Material for the task |
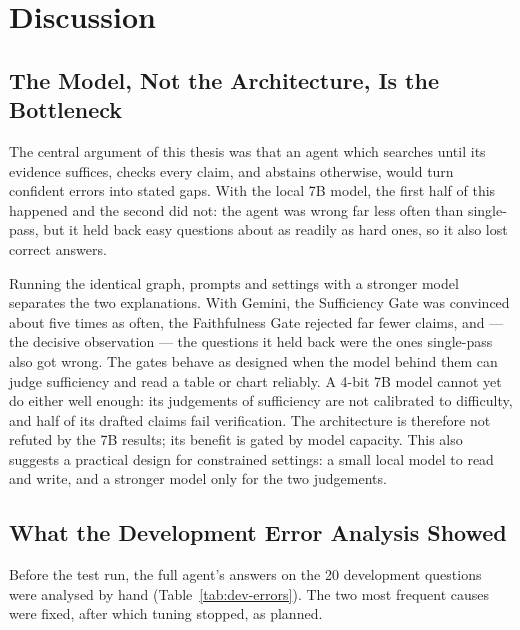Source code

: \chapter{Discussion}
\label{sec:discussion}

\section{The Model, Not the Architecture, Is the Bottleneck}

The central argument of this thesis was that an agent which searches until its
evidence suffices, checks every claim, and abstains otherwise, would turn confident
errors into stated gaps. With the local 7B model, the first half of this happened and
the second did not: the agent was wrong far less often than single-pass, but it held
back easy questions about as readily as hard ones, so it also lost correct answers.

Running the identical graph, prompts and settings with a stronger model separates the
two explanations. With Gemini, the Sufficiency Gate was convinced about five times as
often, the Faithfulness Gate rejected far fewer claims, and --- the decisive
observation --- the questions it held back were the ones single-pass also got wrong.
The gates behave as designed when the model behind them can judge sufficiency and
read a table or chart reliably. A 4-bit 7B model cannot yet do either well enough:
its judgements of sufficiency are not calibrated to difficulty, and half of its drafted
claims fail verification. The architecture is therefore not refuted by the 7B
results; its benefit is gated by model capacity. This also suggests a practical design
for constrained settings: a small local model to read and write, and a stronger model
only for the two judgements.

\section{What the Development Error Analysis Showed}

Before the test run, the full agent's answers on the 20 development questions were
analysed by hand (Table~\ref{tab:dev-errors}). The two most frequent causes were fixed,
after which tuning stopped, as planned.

==

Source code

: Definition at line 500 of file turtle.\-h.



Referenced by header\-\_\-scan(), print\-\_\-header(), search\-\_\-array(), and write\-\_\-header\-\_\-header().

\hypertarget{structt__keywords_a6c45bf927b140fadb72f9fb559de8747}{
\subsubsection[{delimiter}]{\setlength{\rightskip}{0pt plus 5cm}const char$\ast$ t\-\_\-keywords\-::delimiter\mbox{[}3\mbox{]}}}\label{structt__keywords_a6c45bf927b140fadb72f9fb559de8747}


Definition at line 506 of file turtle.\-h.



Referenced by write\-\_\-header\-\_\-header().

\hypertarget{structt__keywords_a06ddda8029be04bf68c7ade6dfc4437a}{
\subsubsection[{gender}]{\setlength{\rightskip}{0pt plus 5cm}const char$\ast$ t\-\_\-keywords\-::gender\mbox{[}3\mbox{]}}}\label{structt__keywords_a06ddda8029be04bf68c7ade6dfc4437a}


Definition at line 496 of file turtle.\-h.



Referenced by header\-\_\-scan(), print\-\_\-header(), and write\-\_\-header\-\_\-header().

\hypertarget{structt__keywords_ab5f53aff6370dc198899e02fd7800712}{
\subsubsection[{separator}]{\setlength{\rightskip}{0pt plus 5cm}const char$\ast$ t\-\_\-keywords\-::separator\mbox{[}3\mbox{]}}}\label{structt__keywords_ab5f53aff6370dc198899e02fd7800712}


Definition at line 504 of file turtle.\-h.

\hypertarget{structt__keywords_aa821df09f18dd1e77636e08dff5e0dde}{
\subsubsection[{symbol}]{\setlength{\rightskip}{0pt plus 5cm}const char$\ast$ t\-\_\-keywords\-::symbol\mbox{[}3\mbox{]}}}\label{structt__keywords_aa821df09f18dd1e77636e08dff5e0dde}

Goal of the exercise |
Above are the records; copy exactly the lines from the line with "two explanations. With" through the line with "results; its benefit", both included.

Finished exercise |
two explanations. With Gemini, the Sufficiency Gate was convinced about five times as
often, the Faithfulness Gate rejected far fewer claims, and --- the decisive
observation --- the questions it held back were the ones single-pass also got wrong.
The gates behave as designed when the model behind them can judge sufficiency and
read a table or chart reliably. A 4-bit 7B model cannot yet do either well enough:
its judgements of sufficiency are not calibrated to difficulty, and half of its drafted
claims fail verification. The architecture is therefore not refuted by the 7B
results; its benefit is gated by model capacity. This also suggests a practical design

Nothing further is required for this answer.